Moscato lo fissò perplesso.
– Commissario… perché avrebbe confessato, altrimenti?
Ricciardi tacque a lungo, riflettendo. A quanto pareva lui era l’unico che Bianca fosse riuscita a convincere.
Poi disse:
– Avvocato, io vorrei incontrare il vostro cliente. Avrei bisogno di parlare un po’ con lui, e soprattutto di guardarlo negli occhi. Pensate che si possa fare?
Moscato parve sorpreso dalla richiesta.
– Ma… immagino di sí. Verreste con me, magari potremmo dire che siete un mio assistente. Il fatto che l’indagine sia chiusa credo non vi consenta di ottenere un permesso dalla questura.
Ricciardi acconsentí.
– Certo. A me basterà ritrovarmi con lui, anche in vostra presenza. Voglio solo fargli qualche domanda, cosí ci togliamo il pensiero.

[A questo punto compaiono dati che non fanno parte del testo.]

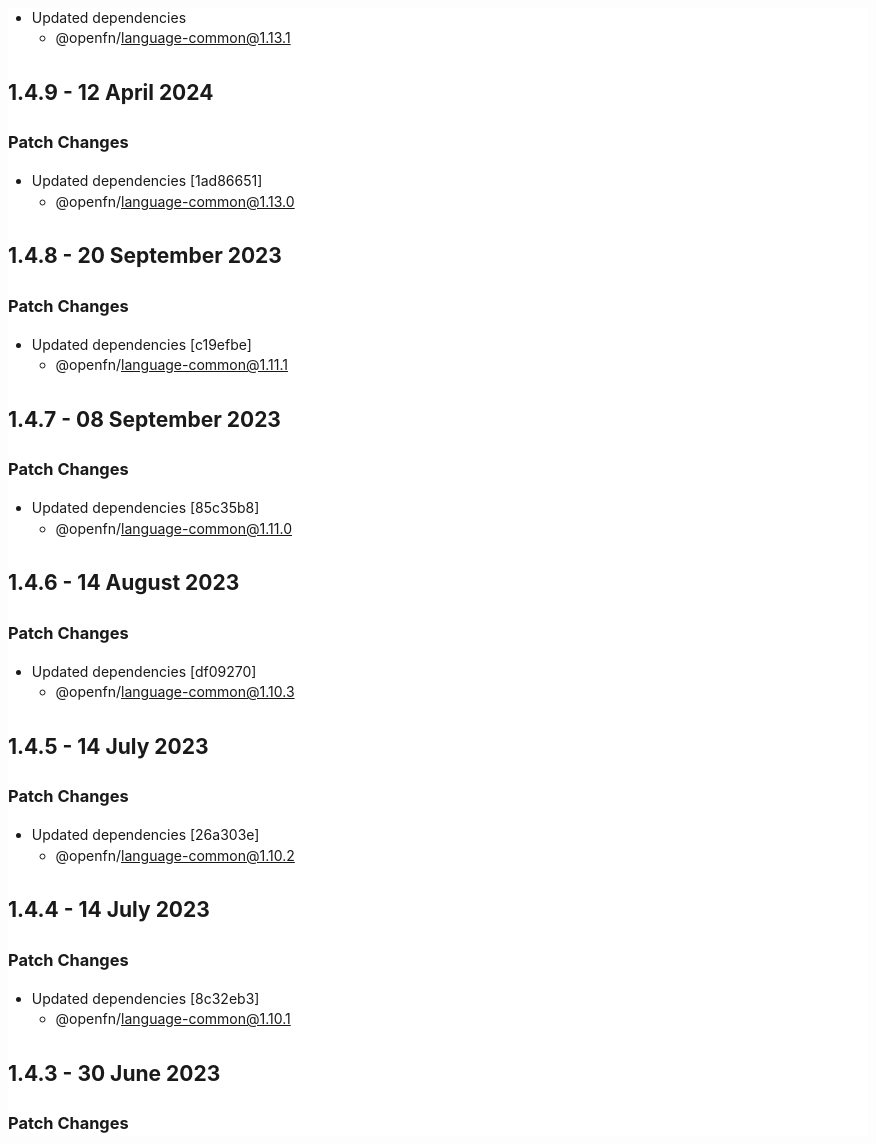 - Updated dependencies
  - @openfn/language-common@1.13.1

## 1.4.9 - 12 April 2024

### Patch Changes

- Updated dependencies \[1ad86651]
  - @openfn/language-common@1.13.0

## 1.4.8 - 20 September 2023

### Patch Changes

- Updated dependencies \[c19efbe]
  - @openfn/language-common@1.11.1

## 1.4.7 - 08 September 2023

### Patch Changes

- Updated dependencies \[85c35b8]
  - @openfn/language-common@1.11.0

## 1.4.6 - 14 August 2023

### Patch Changes

- Updated dependencies \[df09270]
  - @openfn/language-common@1.10.3

## 1.4.5 - 14 July 2023

### Patch Changes

- Updated dependencies \[26a303e]
  - @openfn/language-common@1.10.2

## 1.4.4 - 14 July 2023

### Patch Changes

- Updated dependencies \[8c32eb3]
  - @openfn/language-common@1.10.1

## 1.4.3 - 30 June 2023

### Patch Changes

– Va bene. Del resto ero intenzionato ad andarci, anche per fargli sentire un poco di conforto, pover’uomo. Purtroppo dal punto di vista della linea di difesa non c’è molto da fare. Se il cliente confessa, al povero avvocato rimane ben poco a cui appigliarsi, non vi sembra?
Ricciardi si alzò.
– Vi ringrazio, avvocato. Se vi venisse in mente qualcosa, vi prego, mandatemi a chiamare. Altrettanto, se mi consentite, farò io. Credo che la contessa abbia il diritto di liberarsi da questo dubbio che la tormenta.
Moscato sorrise, triste.
– Certe volte avere un dubbio aiuta, commissario. Uno può tenere lontane le ipotesi piú difficili da accettare. Chissà, forse non l’aiutate alla povera Bianca, se le togliete il dubbio. Buona giornata.
E riportò l’attenzione sul gabbiano immobile sulla bitta.
All’esterno, sotto il sole, erano rimasti solo i due fratellini annegati abbracciandosi.
Ricciardi li sentí mormorare, ma non si voltò a guardarli.